2011年08月08日
LEDで大文字を!?
実に悲しいニュースです。涙とともに、やるせなさもこみあげてきました。
16日に予定されている京都五山送り火で、大震災の津波で倒れた岩手の末で作った薪を燃やす計画でしたが、それをやめた、というニュースです。
この送り火は、亡くなった方のお名前などを書いた護摩木を燃やす、お盆の伝統行事だそうです。今年は東日本大震災の被災者たちが、犠牲になった方々の名前を書いたり、復興への思いを書いたりして、それを「大文字焼き」に奉納しようと、しばらく前から準備をしていました。
でも、震災地の薪は放射能が心配なのだそうです。だから燃やすのをやめるのだそうです。その話を聞いて、愕然としました。

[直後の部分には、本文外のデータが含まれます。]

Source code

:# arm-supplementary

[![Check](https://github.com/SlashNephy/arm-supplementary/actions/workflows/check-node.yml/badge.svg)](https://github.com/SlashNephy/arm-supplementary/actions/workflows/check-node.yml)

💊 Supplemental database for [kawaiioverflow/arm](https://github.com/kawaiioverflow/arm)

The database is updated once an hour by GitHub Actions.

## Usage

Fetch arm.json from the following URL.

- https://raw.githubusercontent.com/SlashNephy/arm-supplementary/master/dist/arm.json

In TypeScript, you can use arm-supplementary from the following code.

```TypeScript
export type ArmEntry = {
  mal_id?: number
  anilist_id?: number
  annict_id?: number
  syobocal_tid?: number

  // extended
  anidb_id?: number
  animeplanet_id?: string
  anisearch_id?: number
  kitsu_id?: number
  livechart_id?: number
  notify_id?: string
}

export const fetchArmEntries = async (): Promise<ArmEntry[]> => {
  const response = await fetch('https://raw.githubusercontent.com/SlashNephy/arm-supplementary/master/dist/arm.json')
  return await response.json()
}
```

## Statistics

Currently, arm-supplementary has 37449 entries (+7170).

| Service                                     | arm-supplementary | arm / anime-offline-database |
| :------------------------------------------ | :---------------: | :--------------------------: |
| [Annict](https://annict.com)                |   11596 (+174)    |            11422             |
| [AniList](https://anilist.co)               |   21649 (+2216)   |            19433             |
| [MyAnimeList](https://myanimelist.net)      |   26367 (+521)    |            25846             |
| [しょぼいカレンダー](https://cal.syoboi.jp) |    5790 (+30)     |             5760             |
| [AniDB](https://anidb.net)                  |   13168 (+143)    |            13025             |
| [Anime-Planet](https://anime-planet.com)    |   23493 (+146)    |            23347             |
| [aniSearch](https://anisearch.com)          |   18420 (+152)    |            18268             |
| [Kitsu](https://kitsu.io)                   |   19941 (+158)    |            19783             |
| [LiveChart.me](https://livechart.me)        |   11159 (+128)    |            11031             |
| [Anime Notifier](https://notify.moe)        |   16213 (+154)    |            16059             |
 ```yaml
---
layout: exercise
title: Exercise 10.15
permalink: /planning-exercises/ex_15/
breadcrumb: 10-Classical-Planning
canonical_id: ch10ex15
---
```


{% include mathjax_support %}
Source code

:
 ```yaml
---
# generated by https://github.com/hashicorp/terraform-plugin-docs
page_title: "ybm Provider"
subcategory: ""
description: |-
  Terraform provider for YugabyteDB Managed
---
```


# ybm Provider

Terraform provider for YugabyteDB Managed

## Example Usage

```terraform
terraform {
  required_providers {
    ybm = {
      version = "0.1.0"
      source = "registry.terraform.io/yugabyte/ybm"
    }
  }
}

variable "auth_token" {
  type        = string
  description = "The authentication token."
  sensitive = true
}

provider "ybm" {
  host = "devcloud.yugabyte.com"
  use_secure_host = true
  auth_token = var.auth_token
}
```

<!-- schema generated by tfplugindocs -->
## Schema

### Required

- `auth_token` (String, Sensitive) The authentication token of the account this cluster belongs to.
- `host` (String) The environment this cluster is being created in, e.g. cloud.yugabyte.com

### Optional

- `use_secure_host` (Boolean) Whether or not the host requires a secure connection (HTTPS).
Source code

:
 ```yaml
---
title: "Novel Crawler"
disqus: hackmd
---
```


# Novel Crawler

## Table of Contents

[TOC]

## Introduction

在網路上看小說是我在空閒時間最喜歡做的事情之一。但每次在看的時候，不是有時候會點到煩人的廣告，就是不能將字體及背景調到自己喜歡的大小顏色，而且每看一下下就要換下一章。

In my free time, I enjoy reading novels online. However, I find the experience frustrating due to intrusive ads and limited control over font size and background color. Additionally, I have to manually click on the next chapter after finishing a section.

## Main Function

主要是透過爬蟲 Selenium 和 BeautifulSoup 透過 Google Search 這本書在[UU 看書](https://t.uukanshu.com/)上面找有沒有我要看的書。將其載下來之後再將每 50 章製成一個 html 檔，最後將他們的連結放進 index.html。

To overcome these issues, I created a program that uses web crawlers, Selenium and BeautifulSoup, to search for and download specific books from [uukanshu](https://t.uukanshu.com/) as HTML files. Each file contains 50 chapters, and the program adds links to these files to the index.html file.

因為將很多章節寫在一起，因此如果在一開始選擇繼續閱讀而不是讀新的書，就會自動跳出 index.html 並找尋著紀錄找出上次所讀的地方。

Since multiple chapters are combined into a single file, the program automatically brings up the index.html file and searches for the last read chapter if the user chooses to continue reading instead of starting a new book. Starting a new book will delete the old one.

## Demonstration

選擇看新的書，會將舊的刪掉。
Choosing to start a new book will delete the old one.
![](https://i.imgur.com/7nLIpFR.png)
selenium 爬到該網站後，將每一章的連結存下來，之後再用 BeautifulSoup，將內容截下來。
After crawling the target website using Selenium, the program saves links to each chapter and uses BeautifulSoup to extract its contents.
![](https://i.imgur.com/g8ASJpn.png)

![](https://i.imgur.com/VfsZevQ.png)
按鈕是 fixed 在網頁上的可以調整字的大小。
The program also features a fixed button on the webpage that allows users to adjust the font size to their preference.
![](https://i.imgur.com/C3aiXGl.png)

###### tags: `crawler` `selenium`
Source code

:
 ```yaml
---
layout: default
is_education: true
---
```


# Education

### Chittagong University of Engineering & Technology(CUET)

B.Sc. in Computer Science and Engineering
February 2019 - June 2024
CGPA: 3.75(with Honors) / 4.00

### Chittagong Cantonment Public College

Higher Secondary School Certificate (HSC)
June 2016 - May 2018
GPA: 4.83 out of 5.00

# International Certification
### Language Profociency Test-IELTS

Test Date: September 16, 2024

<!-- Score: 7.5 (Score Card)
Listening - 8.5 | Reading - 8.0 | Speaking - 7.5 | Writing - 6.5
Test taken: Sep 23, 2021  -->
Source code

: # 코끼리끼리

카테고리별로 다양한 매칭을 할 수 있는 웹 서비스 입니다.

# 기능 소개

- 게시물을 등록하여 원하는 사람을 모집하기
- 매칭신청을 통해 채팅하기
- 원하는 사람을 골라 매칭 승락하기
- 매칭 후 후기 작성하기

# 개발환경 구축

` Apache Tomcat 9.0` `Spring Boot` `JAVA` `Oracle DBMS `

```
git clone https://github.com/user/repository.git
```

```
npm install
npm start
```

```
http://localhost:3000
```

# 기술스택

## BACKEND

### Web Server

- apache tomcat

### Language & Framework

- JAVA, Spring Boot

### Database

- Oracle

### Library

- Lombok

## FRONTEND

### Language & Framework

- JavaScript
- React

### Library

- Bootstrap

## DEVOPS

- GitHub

松の中に放射能が含まれているのですか? 事前に検査したけれど、放射性セシウムは検出されなかったそうです(そもそもそんな検査は必要ないわけですが)。それでも怖いのだそうです。
被災地からの薪を燃やすのをやめてほしいという意見が寄せられ、主催者側は断念することに決めたそうです。せっかく検査をし、科学的には何ら問題はないことを証明したのに、どうしたのでしょう。放射能を怖がる世間を怖がっている・・ということなのでしょうか。

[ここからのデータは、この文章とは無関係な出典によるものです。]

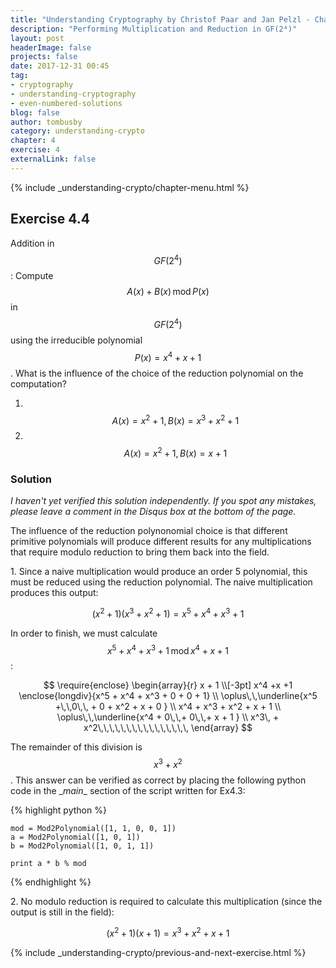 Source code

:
 ```yaml
---
title: "Understanding Cryptography by Christof Paar and Jan Pelzl - Chapter 4 Solutions - Ex4.4"
description: "Performing Multiplication and Reduction in GF(2⁴)"
layout: post
headerImage: false
projects: false
date: 2017-12-31 00:45
tag:
- cryptography
- understanding-cryptography
- even-numbered-solutions
blog: false
author: tombusby
category: understanding-crypto
chapter: 4
exercise: 4
externalLink: false
---
```


{% include _understanding-crypto/chapter-menu.html %}

## Exercise 4.4

Addition in $$GF(2^4)$$: Compute $$A(x) + B(x)\,\mathrm{mod}\,P(x)$$ in $$GF(2^4)$$ using the irreducible polynomial $$P(x) = x^4 +x +1$$. What is the influence of the choice of the reduction polynomial on the computation?

1. &nbsp;$$A(x) = x^2 +1, B(x) = x^3 +x^2 +1$$
2. &nbsp;$$A(x) = x^2 +1, B(x) = x+1$$

### Solution

*I haven't yet verified this solution independently. If you spot any mistakes, please leave a comment in the Disqus box at the bottom of the page.*

The influence of the reduction polynonomial choice is that different primitive polynomials will produce different results for any multiplications that require modulo reduction to bring them back into the field.

1\. Since a naive multiplication would produce an order 5 polynomial, this must be reduced using the reduction polynomial. The naive multiplication produces this output:

$$ (x^2 +1)(x^3 +x^2 +1) = x^5 + x^4 + x^3 + 1 $$

In order to finish, we must calculate $$ x^5 + x^4 + x^3 + 1 \,\mathrm{mod}\, x^4 +x +1 $$:

$$
\require{enclose}
\begin{array}{r}
                x + 1  \\[-3pt]
x^4 +x +1 \enclose{longdiv}{x^5 + x^4 + x^3 + 0 + 0 + 1} \\
\oplus\,\,\underline{x^5 +\,\,0\,\, + 0 + x^2 + x + 0 } \\
x^4 + x^3 + x^2 + x + 1 \\
\oplus\,\,\underline{x^4 + 0\,\,+ 0\,\,+ x + 1 } \\
x^3\, + x^2\,\,\,\,\,\,\,\,\,\,\,\,\,\,\,\,
\end{array}
$$

The remainder of this division is $$ x^3 + x^2 $$. This answer can be verified as correct by placing the following python code in the \__main__ section of the script written for Ex4.3:

{% highlight python %}

    mod = Mod2Polynomial([1, 1, 0, 0, 1])
    a = Mod2Polynomial([1, 0, 1])
    b = Mod2Polynomial([1, 0, 1, 1])

    print a * b % mod

{% endhighlight %}

2\. No modulo reduction is required to calculate this multiplication (since the output is still in the field):

$$ (x^2 +1)(x+1) = x^3 + x^2 + x + 1 $$

{% include _understanding-crypto/previous-and-next-exercise.html %}
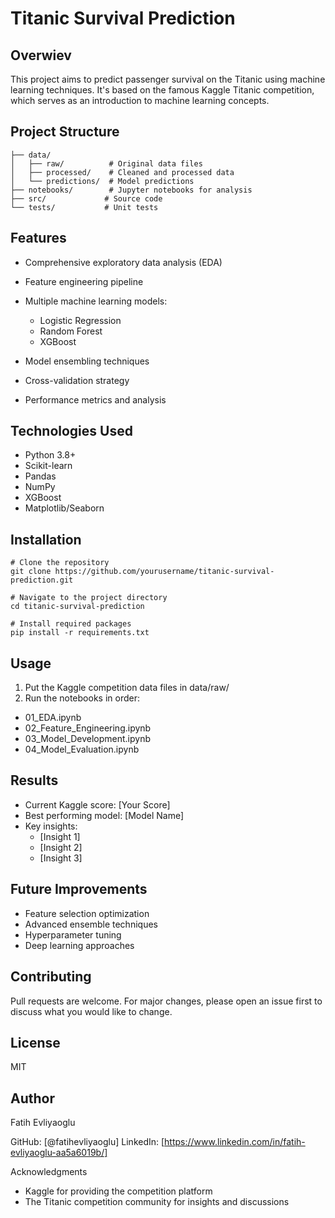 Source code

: # Titanic Survival Prediction

## Overwiev
This project aims to predict passenger survival on the Titanic using machine learning techniques. It's based on the famous Kaggle Titanic competition, which serves as an introduction to machine learning concepts.

## Project Structure

```
├── data/
│   ├── raw/          # Original data files
│   ├── processed/    # Cleaned and processed data
│   └── predictions/  # Model predictions
├── notebooks/        # Jupyter notebooks for analysis
├── src/             # Source code
└── tests/           # Unit tests
``` 

## Features

- Comprehensive exploratory data analysis (EDA)
- Feature engineering pipeline
- Multiple machine learning models:
  - Logistic Regression
  - Random Forest
  - XGBoost


- Model ensembling techniques
- Cross-validation strategy
- Performance metrics and analysis

## Technologies Used

- Python 3.8+
- Scikit-learn
- Pandas
- NumPy
- XGBoost
- Matplotlib/Seaborn

## Installation

```
# Clone the repository
git clone https://github.com/yourusername/titanic-survival-prediction.git

# Navigate to the project directory
cd titanic-survival-prediction

# Install required packages
pip install -r requirements.txt
```

## Usage

1. Put the Kaggle competition data files in data/raw/
2. Run the notebooks in order:
  - 01_EDA.ipynb
  - 02_Feature_Engineering.ipynb
  - 03_Model_Development.ipynb
  - 04_Model_Evaluation.ipynb

## Results

- Current Kaggle score: [Your Score]
- Best performing model: [Model Name]
- Key insights:
  - [Insight 1]
  - [Insight 2]
  - [Insight 3]

## Future Improvements

- Feature selection optimization
- Advanced ensemble techniques
- Hyperparameter tuning
- Deep learning approaches

## Contributing
Pull requests are welcome. For major changes, please open an issue first to discuss what you would like to change.

## License
MIT

## Author

Fatih Evliyaoglu

GitHub: [@fatihevliyaoglu]
LinkedIn: [https://www.linkedin.com/in/fatih-evliyaoglu-aa5a6019b/]

Acknowledgments

- Kaggle for providing the competition platform
- The Titanic competition community for insights and discussions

東北の物は何でも怖い・・そんな根拠のない話にのっかってしまっていいのでしょうか。それを聞いた東北の人たちはどう思うでしょうか。無念な気持ちをさせられることは想像に難くありません。
さらに、東北のものは何かと怖いんだという「風評」を助長することに加担してしまうことに、思い至らないのでしょうね。二重、三重の意味合いで、今回の決定は被災地の方々に辛い仕打ちとなってしまうことでしょう。
送り火って何なのですか。ただの夏のイベントなのですか? 観光資源? 形だけ楽しめればいいもの?
亡くなっていった方々のことを思い、感謝しながら、今を生きている自分という存在を見直すという意味合いがあったのだと思いますが、そんな精神はもう失われているのでしょうか。
このたびの大震災と大津波で数多くの方が亡くなり、今もって多数の方々が厳しい現実を生きている、復興への道のりもまだまだ険しい・・そんな東北の状況を、被災地の松も燃やしながら、ひとときでも思いを寄せることは、けっして悪いことではないと思います。
そんな思いも必要ない、あくまでも被災地の薪を燃やすことを拒否するというのなら、もう大文字焼きそのものをやめたらいい。それでも大文字を見たいのであれば、薪は焚かずにLED照明を使ったらどうだろう。その方がずっと環境に優しいですよ。現代社会にふさわしい送り火になりそうですが、いかがでしょう。